[Dataset entries]

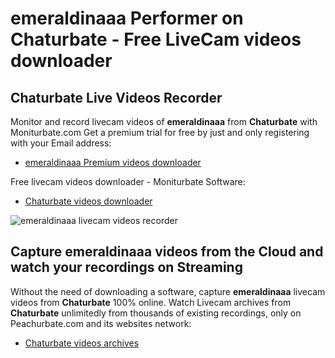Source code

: # emeraldinaaa Performer on Chaturbate - Free LiveCam videos downloader

## Chaturbate Live Videos Recorder

Monitor and record livecam videos of **emeraldinaaa** from **Chaturbate** with Moniturbate.com
Get a premium trial for free by just and only registering with your Email address:
* [emeraldinaaa Premium videos downloader](https://moniturbate.com/request-demo-licence-key.html)

Free livecam videos downloader - Moniturbate Software:
* [Chaturbate videos downloader](https://moniturbate.com/moniturbate-download-software.html)

![emeraldinaaa livecam videos recorder](https://peachurnet.com/templates/moniturbate-software.png)


## Capture emeraldinaaa videos from the Cloud and watch your recordings on Streaming

Without the need of downloading a software, capture **emeraldinaaa** livecam videos from **Chaturbate** 100% online.
Watch Livecam archives from **Chaturbate** unlimitedly from thousands of existing recordings, only on Peachurbate.com and its websites network:
* [Chaturbate videos archives](https://peachurnet.com/)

- [TASK TO COMPLETE]: In the entries, find every line holding "Chaturbate" and copy it.

- [SOLVED EXERCISE]:
: # emeraldinaaa Performer on Chaturbate - Free LiveCam videos downloader
## Chaturbate Live Videos Recorder
Monitor and record livecam videos of **emeraldinaaa** from **Chaturbate** with Moniturbate.com
* [Chaturbate videos downloader](https://moniturbate.com/moniturbate-download-software.html)
Without the need of downloading a software, capture **emeraldinaaa** livecam videos from **Chaturbate** 100% online.
Watch Livecam archives from **Chaturbate** unlimitedly from thousands of existing recordings, only on Peachurbate.com and its websites network:
* [Chaturbate videos archives](https://peachurnet.com/)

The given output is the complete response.